STORIA MILITARE: LEZIONE n. 1
Far credere alla gente che una replica sia la realtà, manipolare la percezione collettiva del fenomeno. Indirizzare astutamente l’opinione pubblica genererà una versione alternativa dei fatti, che quindi potrà essere sostenuta accanto a quella fattuale, come una nuvola a forma di donna, o un dorato idolo hollywoodiano al posto di una giovane pin-up coi capelli scialbi che viene da Los Angeles.

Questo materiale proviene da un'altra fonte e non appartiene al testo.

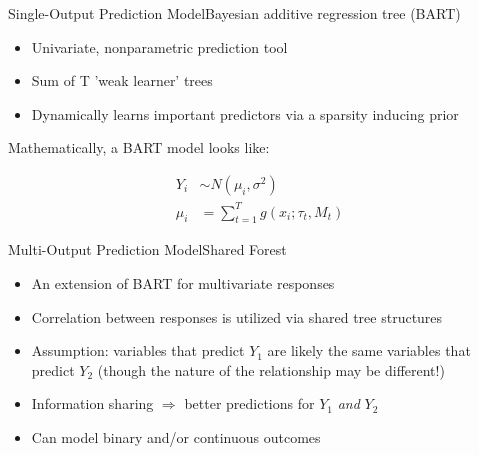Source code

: \documentclass{beamer}
\begin{document}
\begin{frame}{Single-Output Prediction Model}{Bayesian additive regression tree (BART)}
\begin{itemize}
\item Univariate, nonparametric prediction tool
\item Sum of T 'weak learner' trees %
\item Dynamically learns important predictors via a sparsity inducing prior
\end{itemize}

Mathematically, a BART model looks like:

\begin{align*}
Y_i &\sim N(\mu_i, \sigma^2)\\
\mu_i &= \sum_{t=1}^T g(x_i ; \tau_t, M_t)%
\end{align*}




\end{frame}

\begin{frame}{Multi-Output Prediction Model}{Shared Forest}
\begin{itemize}
\item An extension of BART for multivariate responses
\item Correlation between responses is utilized via shared tree structures
\item Assumption: variables that predict $Y_1$ are likely the same variables that predict $Y_2$ (though the nature of the relationship may be different!)
\item Information sharing $\Rightarrow$ better predictions for $Y_1$ \textit{and} $Y_2$ 
\item Can model binary and/or continuous outcomes
\end{itemize}
\end{frame}
\end{document}
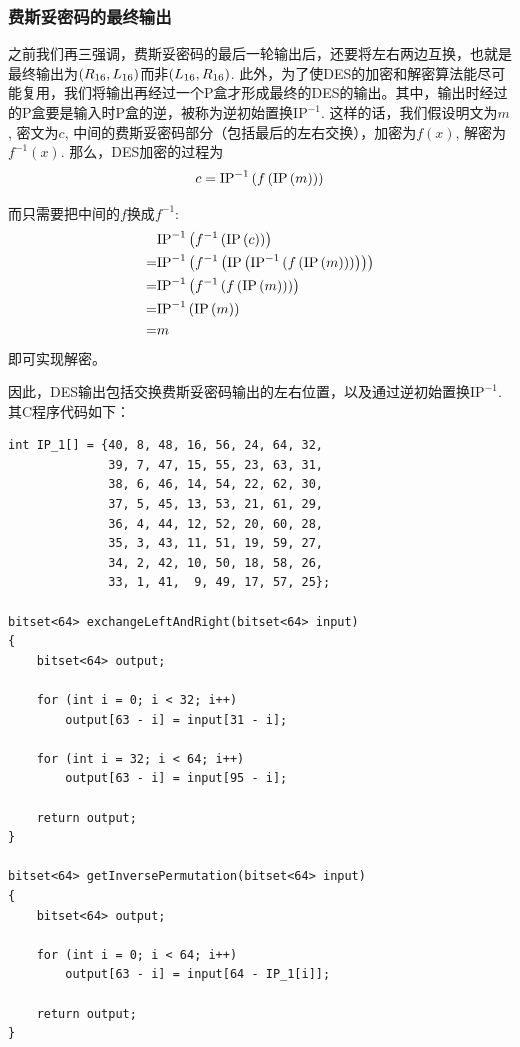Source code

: \subsubsection{费斯妥密码的最终输出}
之前我们再三强调，费斯妥密码的最后一轮输出后，还要将左右两边互换，也就是最终输出为$\left( {R_{16}, L_{16}}\right)$而非$\left( {L_{16}, R_{16}}\right)$. 此外，为了使DES的加密和解密算法能尽可能复用，我们将输出再经过一个P盒才形成最终的DES的输出。其中，输出时经过的P盒要是输入时P盒的逆，被称为逆初始置换$\mathrm{IP}^{-1}$. 这样的话，我们假设明文为$m$, 密文为$c$, 中间的费斯妥密码部分（包括最后的左右交换），加密为$f(x)$, 解密为$f^{-1}(x)$. 那么，DES加密的过程为
\[c=\mathrm{IP}^{-1}\left( {f\left( {\mathrm{IP}\left( {m}\right)}\right)}\right)\]

而只需要把中间的$f$换成$f^{-1}$:
\begin{align*}
    &\mathrm{IP}^{-1}\left( {f^{-1}\left( {\mathrm{IP}\left( {c}\right)}\right)}\right)\\
    =&\mathrm{IP}^{-1}\left( {f^{-1}\left( {\mathrm{IP}\left( {\mathrm{IP}^{-1}\left( {f\left( {\mathrm{IP}\left( {m}\right)}\right)}\right)}\right)}\right)}\right)\\
    =&\mathrm{IP}^{-1}\left( {f^{-1}\left( {f\left( {\mathrm{IP}\left( {m}\right)}\right)}\right)}\right)\\
    =&\mathrm{IP}^{-1}\left( {\mathrm{IP}\left( {m}\right)}\right)\\
    =&m
\end{align*}
即可实现解密。\par
因此，DES输出包括交换费斯妥密码输出的左右位置，以及通过逆初始置换$\mathrm{IP}^{-1}$. 其C程序代码如下：
\begin{prove}
    \begin{verbatim}
int IP_1[] = {40, 8, 48, 16, 56, 24, 64, 32,
              39, 7, 47, 15, 55, 23, 63, 31,
              38, 6, 46, 14, 54, 22, 62, 30,
              37, 5, 45, 13, 53, 21, 61, 29,
              36, 4, 44, 12, 52, 20, 60, 28,
              35, 3, 43, 11, 51, 19, 59, 27,
              34, 2, 42, 10, 50, 18, 58, 26,
              33, 1, 41,  9, 49, 17, 57, 25};

bitset<64> exchangeLeftAndRight(bitset<64> input)
{
    bitset<64> output;

    for (int i = 0; i < 32; i++)
        output[63 - i] = input[31 - i];

    for (int i = 32; i < 64; i++)
        output[63 - i] = input[95 - i];

    return output;
}

bitset<64> getInversePermutation(bitset<64> input)
{
    bitset<64> output;

    for (int i = 0; i < 64; i++)
        output[63 - i] = input[64 - IP_1[i]];

    return output;
}
    \end{verbatim}
\end{prove}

 Era una nuvola è quindi una riflessione antimilitaristica sulla guerra, un atto d’accusa sulla condizione della donna, una meditazione sulle conseguenze del desiderio e della bellezza, sul rapporto tra verità e menzogna, sul tema del conflitto, pubblico e privato, declinato in chiave bellica e nel contempo sentimentale. Era una nuvola è un’opera di riscatto profonda e affascinante, che libera  la donna da ogni archetipo maschilista, attraverso un’affabulazione surreale e magnetica che slaccia le caviglie dal peso di una prigione immaginaria. La scrittura della Carson è reticente e abissale, ogni verso diventa una perla colma di significato, con una densità esistenziale filosofica e letteraria inimmaginabile. Una costruzione che si stratifica per sovrapposizioni, rimandi letterari, citazioni filosofiche, affondi etimologici. Necessita di varie letture per essere capita fino in fondo, ma ugualmente sfugge, tanto è la ricchezza contenuta in ogni sua parte. Lo spessore simbolico poi è infinito. La scrittura è una tela che viene fatta e disfatta, recuperando l’arte del tessere. Elena viene ricordata nell’Iliade, nel palazzo di Priamo, mentre ricama un arazzo in memoria dei morti in battaglia. Norma/Marylin spesso prende ago e cucito oppure lavora a maglia. Le loro mani si adoperano per costruire oggetti di memoria, come Penelope. Mani che curano e che lavorano, che non portano morte. eppure Elena/Norma vive il senso di colpa di essere cospargitrice di morte. Il carnefice riesce a colpevolizzare la vittima, in un meccanismo proiettivo tipico dei legami molesti. C’è in questo recupero, la capacità da parte di Anne Carson di mettere in scena il senso più profondo del poema epico e cioè la condivisione responsabile del destino di tutti, in un’unica tragica connessione esistenziale.  

Ma gli umani sono creature imprigionate nel tempo. E le poesie danno un’esperienza momentanea di atemporalità. È quasi come essere immortali.